Freedom or corruption?

New Zealand has slipped down the 2015 Corruption Perceptions Index and is now the fourth-least corrupt country after usually being in the top three of the 167 countries ranked last year.

It is the second consecutive drop after falling from No 1 in 2013 to No 2 in 2014.

The implication from the latest slide is New Zealand's public sector is the most corrupt it has been in nearly 20 years, although we still rate highly compared to other countries.

Denmark is rated first, followed by Finland and Sweden, meaning we are ahead of most of our major trading partners, including Australia, the United States and the United Kingdom.

While this is still something to be proud of, there are some worrying aspects to the report.

Politicians, journalists and the Public Service Association are also concerned with how the Official Information Act is working and its role in New Zealand's lowest dip in the index ratings since 1998.

This week, the head of the Otago Regional Council defended the organisation's stance on charging for official information requests, despite being out of step with most southern councils and official guidance.

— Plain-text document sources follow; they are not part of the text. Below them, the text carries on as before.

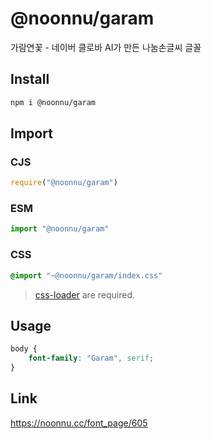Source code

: # @noonnu/garam
가람연꽃 - 네이버 클로바 AI가 만든 나눔손글씨 글꼴

## Install
```sh
npm i @noonnu/garam
```
## Import
### CJS
```js
require("@noonnu/garam")
```
### ESM
```js
import "@noonnu/garam"
```
### CSS 
```css
@import "~@noonnu/garam/index.css"
```
> [css-loader](https://github.com/webpack-contrib/css-loader) are required.

## Usage
```css
body {
    font-family: "Garam", serif;
}
```

## Link
https://noonnu.cc/font_page/605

Journalists who make requests for official information from government agencies are used to lengthy delays and lots of blacked-out pages.

Hefty invoices, like the $651 estimate received by a business journalist for an Official Information Act request to the Reserve Bank, are much rarer.

New Zealanders are reliant on their access to information as part of an open and transparent government.

Apart from access to official information, there are other things which have happened in the past year to cause some disquiet.

Included is the Oravida scandal when then-justice minister Judith Collins had dinner with bosses of the New Zealand milk company, at which her husband was a director, on a taxpayer-funded trip to China.

lso, $11.5million of taxpayer money was spent on a single Saudi Arabian farm, including sending 900 pregnant breeding ewes to a disgruntled Saudi farmer.

When the Government paired with SkyCity to build a convention centre in Auckland, questions were raised about how close the relationship was between the Prime Minister and SkyCity.

Of course, these issues are the big picture with many smaller - and less public - matters going undetected without someone stumbling upon information and asking for an official explanation.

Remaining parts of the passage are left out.